╭─ Input data

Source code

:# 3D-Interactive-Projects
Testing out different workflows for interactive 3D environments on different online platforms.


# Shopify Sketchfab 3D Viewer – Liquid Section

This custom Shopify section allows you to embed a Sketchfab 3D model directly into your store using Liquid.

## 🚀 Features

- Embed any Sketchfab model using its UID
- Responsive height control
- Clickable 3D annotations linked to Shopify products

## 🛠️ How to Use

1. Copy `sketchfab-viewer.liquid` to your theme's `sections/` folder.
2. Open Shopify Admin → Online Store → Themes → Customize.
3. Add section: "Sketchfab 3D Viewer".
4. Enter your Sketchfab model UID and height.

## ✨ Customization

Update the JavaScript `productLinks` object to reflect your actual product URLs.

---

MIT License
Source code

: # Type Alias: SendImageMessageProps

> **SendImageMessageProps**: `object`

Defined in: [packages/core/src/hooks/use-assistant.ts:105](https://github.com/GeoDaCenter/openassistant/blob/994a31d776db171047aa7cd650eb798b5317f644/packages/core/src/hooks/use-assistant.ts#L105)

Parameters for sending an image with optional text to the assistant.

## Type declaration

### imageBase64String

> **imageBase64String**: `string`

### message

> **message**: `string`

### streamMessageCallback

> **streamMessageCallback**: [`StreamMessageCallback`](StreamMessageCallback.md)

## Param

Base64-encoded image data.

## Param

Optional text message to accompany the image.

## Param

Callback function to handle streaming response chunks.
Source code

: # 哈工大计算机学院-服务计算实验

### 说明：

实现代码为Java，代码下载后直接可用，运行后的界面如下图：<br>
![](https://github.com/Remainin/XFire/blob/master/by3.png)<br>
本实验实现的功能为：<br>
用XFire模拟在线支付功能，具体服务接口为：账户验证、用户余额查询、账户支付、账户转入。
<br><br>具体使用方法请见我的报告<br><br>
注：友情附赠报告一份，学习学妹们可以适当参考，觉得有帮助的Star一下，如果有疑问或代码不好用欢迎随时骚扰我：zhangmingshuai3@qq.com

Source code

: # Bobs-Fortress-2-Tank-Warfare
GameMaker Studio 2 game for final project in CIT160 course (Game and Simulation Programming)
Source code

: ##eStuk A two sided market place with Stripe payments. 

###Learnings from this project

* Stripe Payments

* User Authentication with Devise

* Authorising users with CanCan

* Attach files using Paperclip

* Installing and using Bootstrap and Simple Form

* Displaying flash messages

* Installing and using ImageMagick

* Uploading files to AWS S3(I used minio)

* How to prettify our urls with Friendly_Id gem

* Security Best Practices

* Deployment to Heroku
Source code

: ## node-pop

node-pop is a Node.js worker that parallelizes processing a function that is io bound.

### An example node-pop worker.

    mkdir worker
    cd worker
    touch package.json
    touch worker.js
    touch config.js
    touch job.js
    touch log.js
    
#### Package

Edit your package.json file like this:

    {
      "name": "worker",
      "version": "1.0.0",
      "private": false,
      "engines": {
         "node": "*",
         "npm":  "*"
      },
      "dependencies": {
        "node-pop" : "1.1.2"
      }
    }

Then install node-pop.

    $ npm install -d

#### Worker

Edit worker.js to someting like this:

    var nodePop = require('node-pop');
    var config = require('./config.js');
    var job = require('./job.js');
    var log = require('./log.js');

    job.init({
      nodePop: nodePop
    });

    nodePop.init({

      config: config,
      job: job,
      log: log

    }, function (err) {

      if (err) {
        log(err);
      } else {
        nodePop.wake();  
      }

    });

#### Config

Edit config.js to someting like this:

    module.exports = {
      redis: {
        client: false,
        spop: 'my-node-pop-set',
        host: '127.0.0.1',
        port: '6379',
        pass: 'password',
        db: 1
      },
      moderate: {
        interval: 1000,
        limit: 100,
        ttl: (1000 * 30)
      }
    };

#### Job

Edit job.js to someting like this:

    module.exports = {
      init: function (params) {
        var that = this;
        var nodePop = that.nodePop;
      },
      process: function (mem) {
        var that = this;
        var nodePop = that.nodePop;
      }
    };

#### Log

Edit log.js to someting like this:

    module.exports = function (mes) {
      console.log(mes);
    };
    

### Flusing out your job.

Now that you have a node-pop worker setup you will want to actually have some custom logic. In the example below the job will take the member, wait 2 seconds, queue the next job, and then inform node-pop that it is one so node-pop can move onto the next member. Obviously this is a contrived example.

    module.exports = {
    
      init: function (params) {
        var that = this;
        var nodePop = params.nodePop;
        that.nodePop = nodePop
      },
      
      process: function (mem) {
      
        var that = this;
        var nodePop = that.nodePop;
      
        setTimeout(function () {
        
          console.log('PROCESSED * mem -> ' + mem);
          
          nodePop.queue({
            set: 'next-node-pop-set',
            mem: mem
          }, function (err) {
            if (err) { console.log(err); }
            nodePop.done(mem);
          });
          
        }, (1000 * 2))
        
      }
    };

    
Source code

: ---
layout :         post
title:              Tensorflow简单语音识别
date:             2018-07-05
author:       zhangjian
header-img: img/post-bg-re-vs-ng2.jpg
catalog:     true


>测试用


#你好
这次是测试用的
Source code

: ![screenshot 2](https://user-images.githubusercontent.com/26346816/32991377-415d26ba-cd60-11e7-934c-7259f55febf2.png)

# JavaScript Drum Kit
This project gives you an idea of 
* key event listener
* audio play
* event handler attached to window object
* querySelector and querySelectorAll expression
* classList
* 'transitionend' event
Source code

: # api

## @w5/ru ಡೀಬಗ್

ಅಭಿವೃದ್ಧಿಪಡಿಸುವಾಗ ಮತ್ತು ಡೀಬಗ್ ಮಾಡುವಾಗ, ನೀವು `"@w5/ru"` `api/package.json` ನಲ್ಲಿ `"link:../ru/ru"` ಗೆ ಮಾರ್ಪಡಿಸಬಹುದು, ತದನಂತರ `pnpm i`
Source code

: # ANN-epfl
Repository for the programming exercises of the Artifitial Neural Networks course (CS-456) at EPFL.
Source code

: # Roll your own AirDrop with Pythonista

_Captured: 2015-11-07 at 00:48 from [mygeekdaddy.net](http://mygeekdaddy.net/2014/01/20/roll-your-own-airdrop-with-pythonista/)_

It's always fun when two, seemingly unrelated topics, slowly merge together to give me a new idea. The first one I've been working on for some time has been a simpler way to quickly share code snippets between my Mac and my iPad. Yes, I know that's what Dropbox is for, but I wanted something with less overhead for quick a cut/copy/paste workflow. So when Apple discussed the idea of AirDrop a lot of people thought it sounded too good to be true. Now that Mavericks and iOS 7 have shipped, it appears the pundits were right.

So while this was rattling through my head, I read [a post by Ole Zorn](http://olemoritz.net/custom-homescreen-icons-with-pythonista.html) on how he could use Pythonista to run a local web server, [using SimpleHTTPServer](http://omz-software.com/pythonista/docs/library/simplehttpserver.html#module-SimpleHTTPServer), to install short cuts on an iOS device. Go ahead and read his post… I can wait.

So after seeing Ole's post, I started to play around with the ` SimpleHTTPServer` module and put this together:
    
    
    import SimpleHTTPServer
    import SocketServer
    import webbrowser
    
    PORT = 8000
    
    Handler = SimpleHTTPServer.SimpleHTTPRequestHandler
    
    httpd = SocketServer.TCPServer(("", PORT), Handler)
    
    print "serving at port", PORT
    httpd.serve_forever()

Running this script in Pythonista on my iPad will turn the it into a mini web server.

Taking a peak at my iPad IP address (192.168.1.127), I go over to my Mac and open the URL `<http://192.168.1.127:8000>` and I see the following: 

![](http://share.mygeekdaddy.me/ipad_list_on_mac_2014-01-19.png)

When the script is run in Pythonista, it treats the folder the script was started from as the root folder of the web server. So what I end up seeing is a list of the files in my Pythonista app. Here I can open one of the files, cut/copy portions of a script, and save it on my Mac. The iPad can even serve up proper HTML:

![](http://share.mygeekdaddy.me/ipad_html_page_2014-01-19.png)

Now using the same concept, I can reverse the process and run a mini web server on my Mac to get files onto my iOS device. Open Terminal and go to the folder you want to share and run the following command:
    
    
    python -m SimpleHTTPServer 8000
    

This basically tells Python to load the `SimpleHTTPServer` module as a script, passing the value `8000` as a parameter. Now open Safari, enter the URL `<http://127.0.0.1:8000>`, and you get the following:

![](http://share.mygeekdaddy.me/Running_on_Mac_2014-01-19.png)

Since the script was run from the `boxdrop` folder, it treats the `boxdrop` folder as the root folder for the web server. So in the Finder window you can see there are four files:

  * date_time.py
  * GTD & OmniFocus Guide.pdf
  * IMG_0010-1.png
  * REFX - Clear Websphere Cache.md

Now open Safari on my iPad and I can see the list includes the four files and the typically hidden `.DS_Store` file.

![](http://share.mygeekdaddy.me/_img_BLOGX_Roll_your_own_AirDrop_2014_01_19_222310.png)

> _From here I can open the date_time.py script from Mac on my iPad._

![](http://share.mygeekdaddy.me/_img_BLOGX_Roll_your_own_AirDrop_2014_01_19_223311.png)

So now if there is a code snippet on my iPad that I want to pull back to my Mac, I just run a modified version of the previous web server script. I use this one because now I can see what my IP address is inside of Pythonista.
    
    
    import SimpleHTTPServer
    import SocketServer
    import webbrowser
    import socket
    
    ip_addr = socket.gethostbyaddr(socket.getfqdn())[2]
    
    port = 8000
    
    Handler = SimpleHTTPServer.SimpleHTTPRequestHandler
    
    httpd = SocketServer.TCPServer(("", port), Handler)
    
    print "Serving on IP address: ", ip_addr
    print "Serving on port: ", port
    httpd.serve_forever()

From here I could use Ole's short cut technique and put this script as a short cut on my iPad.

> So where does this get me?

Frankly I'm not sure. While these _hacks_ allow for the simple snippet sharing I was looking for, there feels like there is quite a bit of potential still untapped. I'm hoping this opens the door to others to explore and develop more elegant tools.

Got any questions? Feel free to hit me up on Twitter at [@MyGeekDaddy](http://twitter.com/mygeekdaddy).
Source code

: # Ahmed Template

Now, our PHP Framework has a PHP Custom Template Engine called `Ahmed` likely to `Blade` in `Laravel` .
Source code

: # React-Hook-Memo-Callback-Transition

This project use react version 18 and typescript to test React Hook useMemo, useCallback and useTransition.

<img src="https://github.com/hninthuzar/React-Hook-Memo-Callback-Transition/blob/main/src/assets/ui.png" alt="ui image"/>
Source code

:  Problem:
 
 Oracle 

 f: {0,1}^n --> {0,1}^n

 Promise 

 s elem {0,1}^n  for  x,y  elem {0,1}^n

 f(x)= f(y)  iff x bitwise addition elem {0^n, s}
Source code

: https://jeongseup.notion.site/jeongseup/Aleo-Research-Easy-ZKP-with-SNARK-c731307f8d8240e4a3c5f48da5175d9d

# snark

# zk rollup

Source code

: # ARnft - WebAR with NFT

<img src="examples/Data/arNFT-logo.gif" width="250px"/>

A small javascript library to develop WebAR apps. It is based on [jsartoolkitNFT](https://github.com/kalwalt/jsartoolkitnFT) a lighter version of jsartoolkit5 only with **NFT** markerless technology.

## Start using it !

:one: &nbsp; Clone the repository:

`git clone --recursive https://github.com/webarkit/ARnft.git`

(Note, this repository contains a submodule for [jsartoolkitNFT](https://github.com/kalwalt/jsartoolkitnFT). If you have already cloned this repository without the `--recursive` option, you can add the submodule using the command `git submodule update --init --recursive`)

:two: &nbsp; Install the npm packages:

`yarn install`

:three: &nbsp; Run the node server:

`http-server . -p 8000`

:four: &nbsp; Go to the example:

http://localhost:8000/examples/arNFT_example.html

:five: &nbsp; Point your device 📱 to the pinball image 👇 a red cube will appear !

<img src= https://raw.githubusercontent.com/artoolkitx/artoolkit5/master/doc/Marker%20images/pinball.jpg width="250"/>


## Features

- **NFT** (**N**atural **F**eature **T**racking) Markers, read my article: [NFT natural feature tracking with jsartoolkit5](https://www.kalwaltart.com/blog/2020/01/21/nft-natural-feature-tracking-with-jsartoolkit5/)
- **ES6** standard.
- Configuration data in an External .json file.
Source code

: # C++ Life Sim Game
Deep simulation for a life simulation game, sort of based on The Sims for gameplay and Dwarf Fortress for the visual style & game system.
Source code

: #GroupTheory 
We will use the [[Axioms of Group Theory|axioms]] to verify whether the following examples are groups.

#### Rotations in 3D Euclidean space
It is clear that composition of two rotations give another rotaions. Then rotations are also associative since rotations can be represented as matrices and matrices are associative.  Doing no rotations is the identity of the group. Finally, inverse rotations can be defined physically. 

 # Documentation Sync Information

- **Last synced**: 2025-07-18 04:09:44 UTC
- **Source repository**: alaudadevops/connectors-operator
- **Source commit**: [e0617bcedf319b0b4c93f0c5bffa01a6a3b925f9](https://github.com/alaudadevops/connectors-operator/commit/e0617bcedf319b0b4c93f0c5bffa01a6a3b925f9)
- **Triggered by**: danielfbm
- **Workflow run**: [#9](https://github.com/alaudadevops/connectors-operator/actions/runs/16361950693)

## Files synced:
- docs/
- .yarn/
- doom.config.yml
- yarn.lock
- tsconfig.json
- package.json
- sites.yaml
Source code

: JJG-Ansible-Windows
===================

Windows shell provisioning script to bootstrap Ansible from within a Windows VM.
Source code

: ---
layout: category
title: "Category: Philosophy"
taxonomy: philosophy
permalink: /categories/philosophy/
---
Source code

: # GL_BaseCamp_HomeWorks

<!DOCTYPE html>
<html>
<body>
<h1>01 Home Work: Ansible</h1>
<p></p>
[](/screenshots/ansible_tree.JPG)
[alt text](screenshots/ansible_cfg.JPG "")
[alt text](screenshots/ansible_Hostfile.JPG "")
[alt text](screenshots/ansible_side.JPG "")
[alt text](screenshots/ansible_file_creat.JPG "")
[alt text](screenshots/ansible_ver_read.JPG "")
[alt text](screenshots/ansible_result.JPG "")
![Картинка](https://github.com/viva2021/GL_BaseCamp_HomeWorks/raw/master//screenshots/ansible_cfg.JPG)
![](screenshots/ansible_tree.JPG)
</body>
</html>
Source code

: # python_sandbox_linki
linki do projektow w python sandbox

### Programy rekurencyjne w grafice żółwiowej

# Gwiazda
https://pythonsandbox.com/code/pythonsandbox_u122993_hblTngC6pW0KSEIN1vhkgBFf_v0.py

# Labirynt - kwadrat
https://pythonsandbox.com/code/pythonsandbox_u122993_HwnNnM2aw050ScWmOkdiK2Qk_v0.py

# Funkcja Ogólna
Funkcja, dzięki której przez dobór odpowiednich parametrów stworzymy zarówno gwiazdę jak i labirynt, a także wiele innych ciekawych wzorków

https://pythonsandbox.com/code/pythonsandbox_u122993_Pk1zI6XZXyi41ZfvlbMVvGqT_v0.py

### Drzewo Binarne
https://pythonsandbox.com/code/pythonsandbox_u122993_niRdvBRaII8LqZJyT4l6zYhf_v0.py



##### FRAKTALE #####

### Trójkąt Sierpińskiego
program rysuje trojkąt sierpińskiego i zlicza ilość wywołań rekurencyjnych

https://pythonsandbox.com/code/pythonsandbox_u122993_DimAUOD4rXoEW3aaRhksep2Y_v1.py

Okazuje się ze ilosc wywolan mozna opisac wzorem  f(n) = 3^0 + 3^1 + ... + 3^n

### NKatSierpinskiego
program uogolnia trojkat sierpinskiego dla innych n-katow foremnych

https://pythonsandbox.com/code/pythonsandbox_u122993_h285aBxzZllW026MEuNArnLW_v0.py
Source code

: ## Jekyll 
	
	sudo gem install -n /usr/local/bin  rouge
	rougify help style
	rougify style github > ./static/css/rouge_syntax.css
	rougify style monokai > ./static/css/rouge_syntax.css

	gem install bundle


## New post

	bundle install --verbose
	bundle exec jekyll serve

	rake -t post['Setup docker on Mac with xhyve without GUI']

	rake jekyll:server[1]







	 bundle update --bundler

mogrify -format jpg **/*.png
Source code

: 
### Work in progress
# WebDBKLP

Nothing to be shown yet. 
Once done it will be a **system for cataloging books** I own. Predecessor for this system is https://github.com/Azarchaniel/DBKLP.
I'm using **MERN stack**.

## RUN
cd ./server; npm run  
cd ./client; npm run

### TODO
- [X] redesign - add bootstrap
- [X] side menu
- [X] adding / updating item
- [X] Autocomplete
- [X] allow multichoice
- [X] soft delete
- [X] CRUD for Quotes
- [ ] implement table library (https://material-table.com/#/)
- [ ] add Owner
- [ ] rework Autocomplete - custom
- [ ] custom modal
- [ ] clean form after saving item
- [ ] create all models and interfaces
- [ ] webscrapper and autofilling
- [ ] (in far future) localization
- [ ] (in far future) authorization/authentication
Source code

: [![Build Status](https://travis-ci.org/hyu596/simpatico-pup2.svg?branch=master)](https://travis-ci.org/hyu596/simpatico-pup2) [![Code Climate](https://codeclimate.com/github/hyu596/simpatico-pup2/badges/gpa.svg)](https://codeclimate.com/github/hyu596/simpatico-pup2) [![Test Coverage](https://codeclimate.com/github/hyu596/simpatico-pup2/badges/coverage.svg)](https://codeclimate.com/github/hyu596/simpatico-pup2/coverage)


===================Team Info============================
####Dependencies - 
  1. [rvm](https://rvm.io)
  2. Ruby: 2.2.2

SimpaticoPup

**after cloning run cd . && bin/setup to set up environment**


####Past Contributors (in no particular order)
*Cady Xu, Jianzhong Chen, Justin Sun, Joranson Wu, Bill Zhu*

╰─

* [Directions]
If a line above holds the string "SendImageMessageProps", copy it out.

* [Solution for this problem]
: # Type Alias: SendImageMessageProps
> **SendImageMessageProps**: `object`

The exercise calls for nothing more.